Attitudinal data: The members of Group 3 place most importance on profits and financial efficiency (FWE/GFR) as financial indicators, but do not place importance of high yields. They are the least concerned about climate change and dispute its relationship to farming, and do not see their practices as having an effect on the global environment. They are the least likely to experiment.

Group 4 – greatest variability in profit

8A, 2B, 9C (1 organic, 1 integrated, 1 conventional)

These three farmers had the greatest variability in their profit as measured by EFS (/ha, su, farm) and NFPBT/farm, and in the measure of efficiency FWE/GFR. They had the lowest profit (NFPBT/ha, su), the least change in equity and the greatest increase in EFS/su and lambing percentage. Two of these farms have experienced great change over the time of ARGOS, with one farm being combined under the management of a relative and another to being managed with the owner leaving farming.

Additional variables: These farmers have made the greatest changes and have the largest variation in their fertiliser applications of Ca, P and S per su. They have the largest variation in C and NC feed, and have made the biggest change in the percentage of sheep on their farms.

Attitudinal data: The change in the bank balance is the most important financial indicator for this group of farmers. They do not think it is important for the farm to have a mix of productive nad non-productive uses, but are the most bird friendly group. They expect to be farming the longest into the future. (However, since filling in this questionnaire, one farmer had put a manager on his farm!)

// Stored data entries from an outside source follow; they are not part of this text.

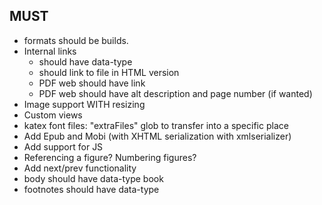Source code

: ## MUST

- formats should be builds.
- Internal links
  - should have data-type
  - should link to file in HTML version
  - PDF web should have link
  - PDF web should have alt description and page number (if wanted)
- Image support WITH resizing
- Custom views
- katex font files: "extraFiles" glob to transfer into a specific place
- Add Epub and Mobi (with XHTML serialization with xmlserializer)
- Add support for JS
- Referencing a figure? Numbering figures?
- Add next/prev functionality
- body should have data-type book
- footnotes should have data-type
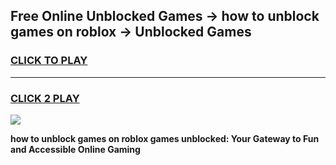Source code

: 
## Free Online Unblocked Games → how to unblock games on roblox → Unblocked Games
<h3>
<a href="https://premium.freeplayer.one?title=how_to_unblock_games_on_roblox&ref=21F">CLICK TO PLAY</a></h3>
<hr>

<h3>
<a href="https://premium.freeplayer.one?title=how_to_unblock_games_on_roblox&ref=21F">CLICK 2 PLAY</a>
  
</h3>

<a href="https://premium.freeplayer.one?title=how_to_unblock_games_on_roblox&ref=21F/"><img src="https://clearcache.store/games.png"></a>


**how to unblock games on roblox games unblocked: Your Gateway to Fun and Accessible Online Gaming**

Group 5 - variability of cropping and profit per su

4A, 11B (1 organic, 1 integrated)

The two farmers in this group appeared to have a low variability in the efficiency of their farming as measured by FWE/GFR but a high variability of the profit per su. This can probably be explained by the way the two of them manage sheep finishing around their cropping enterprise.

Additional variables: The two farmers in Group 5 have the most expenses related to cash cropping and repairs and maintenance. They have the largest variability in repairs and maintenance and C and NC labour expenses. They have made the least changes in the percentage of sheep on their farms.

Attitudinal variables: These farmers place the least importance on profit/loss as a financial indicator and they are the most likely to experiment. They have the highest awareness of the impact of their farming practices on the global environment, though they are not so keen on introduced birds. They are less interested in trees for practical and aesthetic purposes except for growing them to supply logs/timber.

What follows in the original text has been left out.